Kurz vor seiner Abreise aus Kuba verurteilte der Papst indes auch die Blockadepolitik der USA gegen das sozialistische Kuba und fordert eine politische Lösung des bilateralen Konfliktes ein. Kuba leide offensichtlich unter "restriktiven wirtschaftlichen Maßnahmen, die dem Land von außen aufgezwungen werden und die Bevölkerung negativ beeinflussen", gab das Kirchenoberhaupt im VIP-Saal des internationalen José-Martí-Flughafens von Havanna zu Protokoll.
Die katholische Kirche hat in Kuba in den vergangenen Jahren an Bedeutung gewonnen. Schon auf dem vierten Parteitag der PCC 1991 war die gleichzeitige Mitgliedschaft in der kommunistischen Partei und einer Religionsgemeinschaft wieder zugelassen worden. Auch der Besuch von Benedikt XVI. steht im Zusammenhang der Annäherung zwischen Staat und Kirche in Kuba nach Jahrzehnten der Konfrontation und Distanzierung. In den vergangenen Monaten hatte die kubanische katholische Kirche zur Freilassung von inhaftierten Oppositionellen beigetragen. Dennoch erklärte Vatikan-Sprecher Lombardi vor dem Besuch des katholischen Kirchenoberhauptes unmissverständlich, dass es kein Treffen zwischen Benedikt XVI. und Vertretern regierungsfeindlicher Gruppen geben werde. Vereinzelte Aktionen während des Papstbesuches und von Aktivisten des antikubanischen Exils in den USA hatten keine weiteren Auswirkungen.

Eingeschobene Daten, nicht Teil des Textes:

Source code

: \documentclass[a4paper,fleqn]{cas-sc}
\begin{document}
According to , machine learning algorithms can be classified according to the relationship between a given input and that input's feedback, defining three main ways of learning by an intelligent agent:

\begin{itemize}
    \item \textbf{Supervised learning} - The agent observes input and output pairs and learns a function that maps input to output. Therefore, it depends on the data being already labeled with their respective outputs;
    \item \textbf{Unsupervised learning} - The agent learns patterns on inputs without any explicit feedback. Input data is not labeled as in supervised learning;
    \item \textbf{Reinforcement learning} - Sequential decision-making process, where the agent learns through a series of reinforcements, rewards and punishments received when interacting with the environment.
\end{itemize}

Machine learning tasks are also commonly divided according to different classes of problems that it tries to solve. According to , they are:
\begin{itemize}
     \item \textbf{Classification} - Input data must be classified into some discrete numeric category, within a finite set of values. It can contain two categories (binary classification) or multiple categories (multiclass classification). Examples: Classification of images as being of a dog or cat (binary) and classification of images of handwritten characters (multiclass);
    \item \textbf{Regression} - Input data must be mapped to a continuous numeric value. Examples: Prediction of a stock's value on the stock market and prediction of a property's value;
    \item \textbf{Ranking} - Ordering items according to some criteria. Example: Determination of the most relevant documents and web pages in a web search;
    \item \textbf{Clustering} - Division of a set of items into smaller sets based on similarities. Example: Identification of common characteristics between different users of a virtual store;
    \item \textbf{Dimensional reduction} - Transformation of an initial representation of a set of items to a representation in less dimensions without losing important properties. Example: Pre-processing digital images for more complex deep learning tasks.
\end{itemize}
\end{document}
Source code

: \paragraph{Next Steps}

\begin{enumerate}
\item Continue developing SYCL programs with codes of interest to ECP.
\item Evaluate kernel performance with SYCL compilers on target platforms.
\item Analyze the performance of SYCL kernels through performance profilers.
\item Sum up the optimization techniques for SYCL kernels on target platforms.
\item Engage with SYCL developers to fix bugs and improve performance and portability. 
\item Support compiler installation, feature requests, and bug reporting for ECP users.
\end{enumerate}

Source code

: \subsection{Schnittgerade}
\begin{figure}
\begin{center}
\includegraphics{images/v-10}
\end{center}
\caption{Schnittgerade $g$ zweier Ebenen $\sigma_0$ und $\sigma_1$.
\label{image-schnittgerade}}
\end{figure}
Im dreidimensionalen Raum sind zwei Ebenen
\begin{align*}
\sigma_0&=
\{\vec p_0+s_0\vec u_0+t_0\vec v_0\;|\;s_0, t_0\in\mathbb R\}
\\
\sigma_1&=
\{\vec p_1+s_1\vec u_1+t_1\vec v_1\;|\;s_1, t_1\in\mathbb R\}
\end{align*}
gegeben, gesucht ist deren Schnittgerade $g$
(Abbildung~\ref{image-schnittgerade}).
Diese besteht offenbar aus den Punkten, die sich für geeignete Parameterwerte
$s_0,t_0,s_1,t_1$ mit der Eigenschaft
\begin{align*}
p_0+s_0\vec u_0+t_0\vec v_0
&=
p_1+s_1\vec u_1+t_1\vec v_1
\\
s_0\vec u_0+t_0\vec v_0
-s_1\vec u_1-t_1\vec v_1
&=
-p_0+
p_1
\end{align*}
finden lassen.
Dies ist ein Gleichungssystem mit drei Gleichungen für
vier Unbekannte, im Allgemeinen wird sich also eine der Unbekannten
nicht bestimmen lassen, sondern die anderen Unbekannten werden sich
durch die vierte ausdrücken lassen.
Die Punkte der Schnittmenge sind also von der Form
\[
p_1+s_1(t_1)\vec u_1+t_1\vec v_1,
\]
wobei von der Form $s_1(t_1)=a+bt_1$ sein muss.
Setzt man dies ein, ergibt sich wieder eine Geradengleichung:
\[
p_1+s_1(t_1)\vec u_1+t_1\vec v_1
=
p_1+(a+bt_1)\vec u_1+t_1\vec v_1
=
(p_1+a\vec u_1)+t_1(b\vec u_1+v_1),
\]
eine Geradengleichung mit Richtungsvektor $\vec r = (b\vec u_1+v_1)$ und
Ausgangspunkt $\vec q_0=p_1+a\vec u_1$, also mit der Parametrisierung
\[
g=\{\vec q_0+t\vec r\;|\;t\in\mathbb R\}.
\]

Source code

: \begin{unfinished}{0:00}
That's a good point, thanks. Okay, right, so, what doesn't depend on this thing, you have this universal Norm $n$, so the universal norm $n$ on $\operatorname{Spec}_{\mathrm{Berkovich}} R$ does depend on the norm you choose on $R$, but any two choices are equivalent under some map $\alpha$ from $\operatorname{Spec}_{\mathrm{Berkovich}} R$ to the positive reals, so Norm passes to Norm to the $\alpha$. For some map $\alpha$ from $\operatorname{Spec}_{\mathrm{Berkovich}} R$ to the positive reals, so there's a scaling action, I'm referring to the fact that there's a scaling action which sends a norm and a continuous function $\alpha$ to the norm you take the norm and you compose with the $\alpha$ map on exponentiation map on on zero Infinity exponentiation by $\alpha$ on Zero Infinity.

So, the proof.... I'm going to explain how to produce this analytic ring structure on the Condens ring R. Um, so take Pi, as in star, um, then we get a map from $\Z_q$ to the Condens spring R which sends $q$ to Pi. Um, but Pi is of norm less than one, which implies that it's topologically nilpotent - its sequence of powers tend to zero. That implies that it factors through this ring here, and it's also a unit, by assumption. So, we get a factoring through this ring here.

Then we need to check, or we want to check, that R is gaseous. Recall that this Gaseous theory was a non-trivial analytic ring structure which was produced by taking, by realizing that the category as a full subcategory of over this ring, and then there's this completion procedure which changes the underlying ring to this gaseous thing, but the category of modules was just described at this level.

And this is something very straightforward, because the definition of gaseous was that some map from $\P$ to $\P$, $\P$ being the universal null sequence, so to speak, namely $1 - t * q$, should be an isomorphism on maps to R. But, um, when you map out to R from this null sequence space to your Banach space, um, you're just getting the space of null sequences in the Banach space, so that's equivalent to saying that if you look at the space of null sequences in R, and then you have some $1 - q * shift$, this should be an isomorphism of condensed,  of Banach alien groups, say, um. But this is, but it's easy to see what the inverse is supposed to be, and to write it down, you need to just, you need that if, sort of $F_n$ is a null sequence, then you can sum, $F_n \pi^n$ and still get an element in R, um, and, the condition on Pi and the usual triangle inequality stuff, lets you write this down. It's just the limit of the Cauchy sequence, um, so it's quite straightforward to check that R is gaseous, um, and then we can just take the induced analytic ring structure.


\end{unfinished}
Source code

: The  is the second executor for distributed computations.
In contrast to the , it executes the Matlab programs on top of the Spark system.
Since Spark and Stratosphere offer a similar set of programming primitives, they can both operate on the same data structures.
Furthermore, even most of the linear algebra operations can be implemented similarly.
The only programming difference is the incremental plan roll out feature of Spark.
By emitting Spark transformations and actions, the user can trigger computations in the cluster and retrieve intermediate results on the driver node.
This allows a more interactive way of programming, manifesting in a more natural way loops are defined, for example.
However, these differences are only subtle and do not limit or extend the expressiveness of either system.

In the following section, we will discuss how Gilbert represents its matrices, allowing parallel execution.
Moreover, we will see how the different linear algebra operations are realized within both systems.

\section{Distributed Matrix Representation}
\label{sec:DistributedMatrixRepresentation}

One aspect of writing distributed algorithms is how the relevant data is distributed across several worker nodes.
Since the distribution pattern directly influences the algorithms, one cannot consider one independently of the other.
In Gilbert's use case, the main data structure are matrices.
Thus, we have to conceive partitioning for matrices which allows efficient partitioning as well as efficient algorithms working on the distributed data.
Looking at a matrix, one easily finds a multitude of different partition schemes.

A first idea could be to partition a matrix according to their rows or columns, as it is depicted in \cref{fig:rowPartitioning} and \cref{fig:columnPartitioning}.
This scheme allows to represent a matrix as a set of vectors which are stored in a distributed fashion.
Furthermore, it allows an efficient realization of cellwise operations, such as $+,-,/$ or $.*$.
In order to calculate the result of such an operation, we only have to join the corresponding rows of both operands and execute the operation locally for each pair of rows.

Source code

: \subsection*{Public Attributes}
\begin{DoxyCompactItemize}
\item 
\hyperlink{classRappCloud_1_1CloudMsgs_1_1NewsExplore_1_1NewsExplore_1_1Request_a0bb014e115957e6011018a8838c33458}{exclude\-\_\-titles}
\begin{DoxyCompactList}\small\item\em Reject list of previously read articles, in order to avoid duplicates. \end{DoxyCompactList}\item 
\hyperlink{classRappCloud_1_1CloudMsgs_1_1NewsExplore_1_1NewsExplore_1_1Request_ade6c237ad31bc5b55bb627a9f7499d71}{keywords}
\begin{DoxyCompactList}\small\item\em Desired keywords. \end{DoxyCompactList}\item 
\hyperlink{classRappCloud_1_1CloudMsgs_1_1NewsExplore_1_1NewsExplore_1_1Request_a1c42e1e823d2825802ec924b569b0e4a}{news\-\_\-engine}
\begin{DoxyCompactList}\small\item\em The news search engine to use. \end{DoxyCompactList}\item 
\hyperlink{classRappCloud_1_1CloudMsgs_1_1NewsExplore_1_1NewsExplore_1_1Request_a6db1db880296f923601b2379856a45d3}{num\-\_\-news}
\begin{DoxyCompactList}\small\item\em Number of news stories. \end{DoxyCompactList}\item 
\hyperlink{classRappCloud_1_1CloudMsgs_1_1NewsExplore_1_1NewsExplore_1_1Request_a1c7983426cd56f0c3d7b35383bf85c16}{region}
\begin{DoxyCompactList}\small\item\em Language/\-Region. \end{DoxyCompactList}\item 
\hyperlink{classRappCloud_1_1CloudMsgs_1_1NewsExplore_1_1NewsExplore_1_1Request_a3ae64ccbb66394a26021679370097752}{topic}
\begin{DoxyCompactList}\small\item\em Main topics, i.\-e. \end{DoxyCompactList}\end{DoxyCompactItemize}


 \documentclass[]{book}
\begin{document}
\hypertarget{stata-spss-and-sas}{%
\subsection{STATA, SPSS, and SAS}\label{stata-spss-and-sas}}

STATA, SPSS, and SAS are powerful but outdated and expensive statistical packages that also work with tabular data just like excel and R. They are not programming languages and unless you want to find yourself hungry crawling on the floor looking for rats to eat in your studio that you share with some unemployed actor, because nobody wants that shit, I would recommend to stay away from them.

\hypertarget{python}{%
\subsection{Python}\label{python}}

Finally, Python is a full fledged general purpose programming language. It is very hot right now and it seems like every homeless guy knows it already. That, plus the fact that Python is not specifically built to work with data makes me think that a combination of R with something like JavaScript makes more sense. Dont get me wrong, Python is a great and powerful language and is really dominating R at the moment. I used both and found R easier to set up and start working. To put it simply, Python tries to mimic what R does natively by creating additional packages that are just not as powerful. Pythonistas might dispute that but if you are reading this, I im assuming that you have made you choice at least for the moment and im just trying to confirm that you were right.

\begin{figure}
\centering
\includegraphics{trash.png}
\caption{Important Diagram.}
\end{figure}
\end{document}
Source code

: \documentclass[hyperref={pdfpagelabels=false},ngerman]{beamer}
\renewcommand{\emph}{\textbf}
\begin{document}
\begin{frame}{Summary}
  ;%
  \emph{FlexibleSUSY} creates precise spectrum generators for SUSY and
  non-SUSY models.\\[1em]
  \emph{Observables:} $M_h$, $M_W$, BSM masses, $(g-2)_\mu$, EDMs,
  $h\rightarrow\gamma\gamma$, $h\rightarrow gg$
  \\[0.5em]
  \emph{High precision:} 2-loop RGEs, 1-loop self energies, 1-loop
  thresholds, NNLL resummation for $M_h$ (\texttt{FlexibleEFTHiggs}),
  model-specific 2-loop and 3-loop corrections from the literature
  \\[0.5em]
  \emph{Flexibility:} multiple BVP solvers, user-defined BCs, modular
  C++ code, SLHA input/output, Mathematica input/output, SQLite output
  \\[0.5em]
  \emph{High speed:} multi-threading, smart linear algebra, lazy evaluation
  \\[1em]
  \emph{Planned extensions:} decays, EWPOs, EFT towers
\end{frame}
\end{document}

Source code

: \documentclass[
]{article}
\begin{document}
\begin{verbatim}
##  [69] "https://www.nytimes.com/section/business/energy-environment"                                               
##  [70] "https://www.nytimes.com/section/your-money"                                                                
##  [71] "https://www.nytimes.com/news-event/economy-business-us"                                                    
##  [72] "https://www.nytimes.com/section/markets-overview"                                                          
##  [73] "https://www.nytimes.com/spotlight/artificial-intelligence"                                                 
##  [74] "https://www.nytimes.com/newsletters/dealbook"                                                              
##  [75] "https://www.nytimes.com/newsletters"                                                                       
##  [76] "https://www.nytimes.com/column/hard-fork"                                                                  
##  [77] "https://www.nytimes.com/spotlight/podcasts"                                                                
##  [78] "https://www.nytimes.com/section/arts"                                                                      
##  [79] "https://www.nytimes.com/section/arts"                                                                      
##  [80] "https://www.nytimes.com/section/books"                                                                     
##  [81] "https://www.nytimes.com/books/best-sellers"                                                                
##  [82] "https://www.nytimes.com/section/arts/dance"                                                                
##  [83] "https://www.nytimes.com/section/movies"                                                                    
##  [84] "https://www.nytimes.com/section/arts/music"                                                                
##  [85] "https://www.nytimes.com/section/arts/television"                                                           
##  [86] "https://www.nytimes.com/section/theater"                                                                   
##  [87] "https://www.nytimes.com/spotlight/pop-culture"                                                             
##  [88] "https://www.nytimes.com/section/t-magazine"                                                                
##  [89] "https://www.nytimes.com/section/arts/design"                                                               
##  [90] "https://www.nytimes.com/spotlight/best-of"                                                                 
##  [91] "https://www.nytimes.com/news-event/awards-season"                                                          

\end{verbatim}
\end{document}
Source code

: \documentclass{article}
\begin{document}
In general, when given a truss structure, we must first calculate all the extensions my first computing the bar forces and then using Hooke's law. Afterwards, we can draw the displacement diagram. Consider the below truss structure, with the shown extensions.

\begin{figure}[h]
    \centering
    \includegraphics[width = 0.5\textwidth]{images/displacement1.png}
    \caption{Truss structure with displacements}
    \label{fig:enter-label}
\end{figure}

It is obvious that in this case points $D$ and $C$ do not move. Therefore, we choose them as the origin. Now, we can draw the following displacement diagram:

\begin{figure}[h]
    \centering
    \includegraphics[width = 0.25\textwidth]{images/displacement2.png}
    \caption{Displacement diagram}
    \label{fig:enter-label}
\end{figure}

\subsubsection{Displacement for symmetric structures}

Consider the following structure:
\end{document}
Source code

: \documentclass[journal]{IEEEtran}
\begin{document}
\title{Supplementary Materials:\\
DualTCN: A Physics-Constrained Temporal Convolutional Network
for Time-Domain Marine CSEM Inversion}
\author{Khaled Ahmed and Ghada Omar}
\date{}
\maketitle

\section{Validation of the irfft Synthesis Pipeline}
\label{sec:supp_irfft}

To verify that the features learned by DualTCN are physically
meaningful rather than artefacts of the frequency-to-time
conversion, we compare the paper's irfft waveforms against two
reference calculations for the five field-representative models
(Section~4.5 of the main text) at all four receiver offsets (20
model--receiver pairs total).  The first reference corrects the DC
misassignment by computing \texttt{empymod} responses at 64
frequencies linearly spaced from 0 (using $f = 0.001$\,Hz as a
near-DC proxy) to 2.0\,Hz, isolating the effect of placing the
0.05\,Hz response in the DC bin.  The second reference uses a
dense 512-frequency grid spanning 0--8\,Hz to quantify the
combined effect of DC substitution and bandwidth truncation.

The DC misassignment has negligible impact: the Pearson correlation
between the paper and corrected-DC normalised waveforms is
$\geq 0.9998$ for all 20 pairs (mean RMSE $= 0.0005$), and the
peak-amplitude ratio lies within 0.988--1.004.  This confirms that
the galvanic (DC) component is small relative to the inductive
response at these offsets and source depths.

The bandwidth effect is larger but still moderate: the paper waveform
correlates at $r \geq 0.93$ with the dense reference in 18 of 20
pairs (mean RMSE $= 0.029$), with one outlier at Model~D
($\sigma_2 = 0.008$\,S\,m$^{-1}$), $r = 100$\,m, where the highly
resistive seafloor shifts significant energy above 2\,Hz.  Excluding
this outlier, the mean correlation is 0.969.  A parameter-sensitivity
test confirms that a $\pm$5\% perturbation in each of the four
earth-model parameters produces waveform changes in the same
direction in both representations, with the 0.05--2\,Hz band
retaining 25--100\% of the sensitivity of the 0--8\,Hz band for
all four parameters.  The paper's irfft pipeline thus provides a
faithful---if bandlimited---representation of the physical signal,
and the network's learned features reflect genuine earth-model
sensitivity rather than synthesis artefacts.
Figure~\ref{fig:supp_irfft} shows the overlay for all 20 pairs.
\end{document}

Mit dem zweiten Besuch eines Papstes binnen 14 Jahren nach einer Visite von Johannes Paul II. im Jahr 1998 versucht der Vatikan weiterhin, seinen Einfluss auf Kuba wiederzuerlangen. Der Kirchenstaat hat in Kuba seit der Revolution 1959 erheblich an Wirkungskraft verloren. Nach der Ausweisung von gut 120 rechtsgerichteten Priestern Anfang der 1960er Jahre und der folgenden Nationalisierung des Bildungswesens – darunter den kirchlichen Schulen – wurden die vatikanischen Strukturen zerschlagen. Bis heute hat der Kirchenstaat den Einfluss auf katholischen Strukturen in Kuba nicht zurückerlangt, was sich auch in unterschiedlichen Positionen der Kirche in dem Karibikstaat und dem Vatikan widerspiegelt.